Chicken update – throwing money at a problem

The novelty of writing a blog has definitely worn off. Work has been busy and finding the time to write anything of interest has proven difficult. The novelty of extended working from home has also gone and the grim reality of a long, dark and cold winter has set in.

Despite this all we have made good progress on the chicken front. In a fit of lock down virtue I decided to demolish the old dog kennel and run that we had used for our chicken coop. When we first moved in, we thought this looked ideal. Pretty soon after, the challenge of keeping chickens in a building not designed for the purpose became apparent. Cleaning out was a laborious process that required full PPE. It wasn’t a job that could be done by my children so I ended up doing it – and resenting my chickens as a consequence.

Incredibly I was able to dismantle the steel cage and find someone who wanted it. The old wooden dog kennel was dispatched quickly with the only tool I have any confidence in using – the sledge hammer.

Old chicken coop and run
Successful demolition

In parallel I had found on eBay an Omlet Cube Mk 2 chicken coop. I found myself drawn to the slick videos of how easy it was to clean, with happy children cleaning it on their own. This was selling the dream – not the shit covered reality I was living. I was slightly appalled at the cost of a new one direct from Omlet but went ahead anyway – only to discover thanks to Covid, the world and his wife were buying chickens and there was a two month wait for new ones. Instead I found a pretty decent second hand one on eBay for about the same price as the new one, such was the strength of the secondary market.

Within about 5 minutes of setting up my new Omlet it became apparent how brilliant it is. It is really easy to clean, my children can do it. Collecting the eggs is effortless and shutting them up at night took seconds. My old dog run and kennel involved physically climbing into the coop to collect eggs or clean. The hens seem happier too, I suspect because even though the coop is physically smaller, it has far more roosting space.

New coop complete with automatic door thing

After a few months of ownership we decided to head down to Dorset for a long weekend. We didn’t want to trouble our neighbours so ordered the excellent automatic chicken door for the coop. This was a revelation. It opens and closes the coop door shortly after dawn or sunset. Hands free chicken keeping! While ideal for a weekend away, as the evenings have drawn in, it has made chicken keeping much easier and significantly reduces the risk of fox attack because we’ve forgotten to shut the coop door.

We’ve spent a collective fortune on our Omlet and automatic door but the overall improvement on keeping chickens is immeasurable. I no longer need to clamber into and awkward small shed and sweep up chicken poo or remember to put them to bed at night – throwing money at this particular problems has definitely been a good move.

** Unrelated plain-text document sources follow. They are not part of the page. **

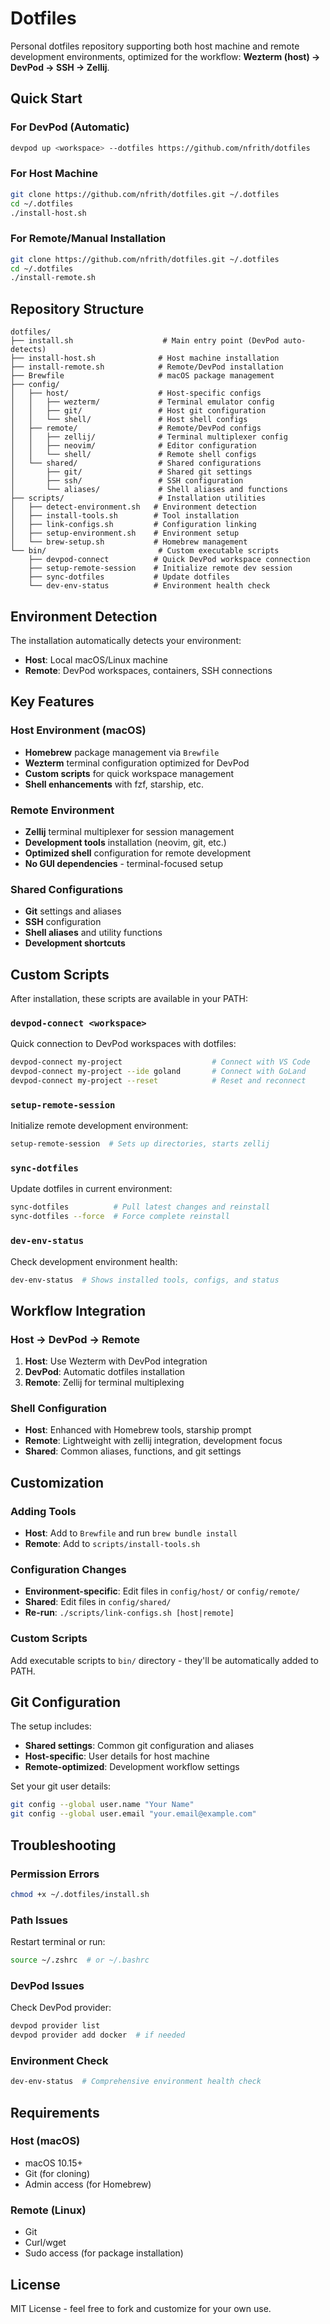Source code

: # Dotfiles

Personal dotfiles repository supporting both host machine and remote development environments, optimized for the workflow: **Wezterm (host) → DevPod → SSH → Zellij**.

## Quick Start

### For DevPod (Automatic)
```bash
devpod up <workspace> --dotfiles https://github.com/nfrith/dotfiles
```

### For Host Machine
```bash
git clone https://github.com/nfrith/dotfiles.git ~/.dotfiles
cd ~/.dotfiles
./install-host.sh
```

### For Remote/Manual Installation
```bash
git clone https://github.com/nfrith/dotfiles.git ~/.dotfiles
cd ~/.dotfiles
./install-remote.sh
```

## Repository Structure

```
dotfiles/
├── install.sh                    # Main entry point (DevPod auto-detects)
├── install-host.sh              # Host machine installation  
├── install-remote.sh            # Remote/DevPod installation
├── Brewfile                     # macOS package management
├── config/
│   ├── host/                    # Host-specific configs
│   │   ├── wezterm/             # Terminal emulator config
│   │   ├── git/                 # Host git configuration
│   │   └── shell/               # Host shell configs
│   ├── remote/                  # Remote/DevPod configs
│   │   ├── zellij/              # Terminal multiplexer config
│   │   ├── neovim/              # Editor configuration
│   │   └── shell/               # Remote shell configs
│   └── shared/                  # Shared configurations
│       ├── git/                 # Shared git settings
│       ├── ssh/                 # SSH configuration
│       └── aliases/             # Shell aliases and functions
├── scripts/                     # Installation utilities
│   ├── detect-environment.sh   # Environment detection
│   ├── install-tools.sh        # Tool installation
│   ├── link-configs.sh         # Configuration linking
│   ├── setup-environment.sh    # Environment setup
│   └── brew-setup.sh           # Homebrew management
└── bin/                         # Custom executable scripts
    ├── devpod-connect          # Quick DevPod workspace connection
    ├── setup-remote-session    # Initialize remote dev session
    ├── sync-dotfiles           # Update dotfiles
    └── dev-env-status          # Environment health check
```

## Environment Detection

The installation automatically detects your environment:

- **Host**: Local macOS/Linux machine
- **Remote**: DevPod workspaces, containers, SSH connections

## Key Features

### Host Environment (macOS)
- **Homebrew** package management via `Brewfile`
- **Wezterm** terminal configuration optimized for DevPod
- **Custom scripts** for quick workspace management
- **Shell enhancements** with fzf, starship, etc.

### Remote Environment
- **Zellij** terminal multiplexer for session management  
- **Development tools** installation (neovim, git, etc.)
- **Optimized shell** configuration for remote development
- **No GUI dependencies** - terminal-focused setup

### Shared Configurations
- **Git** settings and aliases
- **SSH** configuration
- **Shell aliases** and utility functions
- **Development shortcuts**

## Custom Scripts

After installation, these scripts are available in your PATH:

### `devpod-connect <workspace>`
Quick connection to DevPod workspaces with dotfiles:
```bash
devpod-connect my-project                    # Connect with VS Code
devpod-connect my-project --ide goland       # Connect with GoLand  
devpod-connect my-project --reset            # Reset and reconnect
```

### `setup-remote-session`
Initialize remote development environment:
```bash
setup-remote-session  # Sets up directories, starts zellij
```

### `sync-dotfiles`
Update dotfiles in current environment:
```bash
sync-dotfiles          # Pull latest changes and reinstall
sync-dotfiles --force  # Force complete reinstall
```

### `dev-env-status`
Check development environment health:
```bash
dev-env-status  # Shows installed tools, configs, and status
```

## Workflow Integration

### Host → DevPod → Remote
1. **Host**: Use Wezterm with DevPod integration
2. **DevPod**: Automatic dotfiles installation  
3. **Remote**: Zellij for terminal multiplexing

### Shell Configuration
- **Host**: Enhanced with Homebrew tools, starship prompt
- **Remote**: Lightweight with zellij integration, development focus
- **Shared**: Common aliases, functions, and git settings

## Customization

### Adding Tools
- **Host**: Add to `Brewfile` and run `brew bundle install`
- **Remote**: Add to `scripts/install-tools.sh`

### Configuration Changes
- **Environment-specific**: Edit files in `config/host/` or `config/remote/`
- **Shared**: Edit files in `config/shared/`
- **Re-run**: `./scripts/link-configs.sh [host|remote]`

### Custom Scripts
Add executable scripts to `bin/` directory - they'll be automatically added to PATH.

## Git Configuration

The setup includes:
- **Shared settings**: Common git configuration and aliases
- **Host-specific**: User details for host machine
- **Remote-optimized**: Development workflow settings

Set your git user details:
```bash
git config --global user.name "Your Name"
git config --global user.email "your.email@example.com"
```

## Troubleshooting

### Permission Errors
```bash
chmod +x ~/.dotfiles/install.sh
```

### Path Issues
Restart terminal or run:
```bash
source ~/.zshrc  # or ~/.bashrc
```

### DevPod Issues
Check DevPod provider:
```bash
devpod provider list
devpod provider add docker  # if needed
```

### Environment Check
```bash
dev-env-status  # Comprehensive environment health check
```

## Requirements

### Host (macOS)
- macOS 10.15+
- Git (for cloning)
- Admin access (for Homebrew)

### Remote (Linux)
- Git
- Curl/wget
- Sudo access (for package installation)

## License

MIT License - feel free to fork and customize for your own use.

Further reflections on chickens

You are expecting me to go on about how superior our home produced eggs are to the crap ones you get from supermarkets produced by battery hens. You are right to a degree, the eggs are very good, but the eggs I buy from a supermarket have a use by date on, produced by hens that have all their vaccinations and who don’t compete with crows or plague carrying migratory birds for food.

For all their deliciousness, before I pop my poached or scrambled egg into my mouth a pang of anxiety is triggered. Will this be my last? Will I contract some extraordinary illness from our semi-wild hens. Should I have cooked them a little longer.

I advise you not to google chicken diseases and illnesses – e coli, salmonella, bird flu, the list of things that are potentially resident in your flock doesn’t bear thinking about. My children come bounding back into the house having spent an hour communing with our hens covered in chicken shit. While I insist they wash their hands, I know both my children have their hands nearly permanently in their mouths and god knows what lives under their fingernails.

Wuhan had bats – we have chickens. In my mind it is only a matter of time until some pathogen makes the leap from our hens to us.

This was brought to my mind again recently as Basil has developed an unusual issue with her neck. I am struggling to describe it, it’s as if her head if falling off, or trying to twist itself off with the net effect that her head is at times nearly 180 degrees around the wrong way. Clearly resorting to the authority that is Google, I’ve identified this as “skygazing” and the list of causes range from injury to future Wuhan.

Neck so good…

A couple of weeks have passed and we have tried massaging her crop, giving her some vitamins, putting her in the cage in the house (equivalent of a chicken spa day), none of which seems to have any effect. Luckily the other birds seem fine, so I feel that rules out any contagion.

Apart from the independent movement of body and head, Basil seems fine and shows no other issues apart from not being able to climb up to her perch. I am now required to tuck her in at night, gently placing her on the perch while she gazes up at me with her weirdly angled head. I wash my hands even more thoroughly, just in case.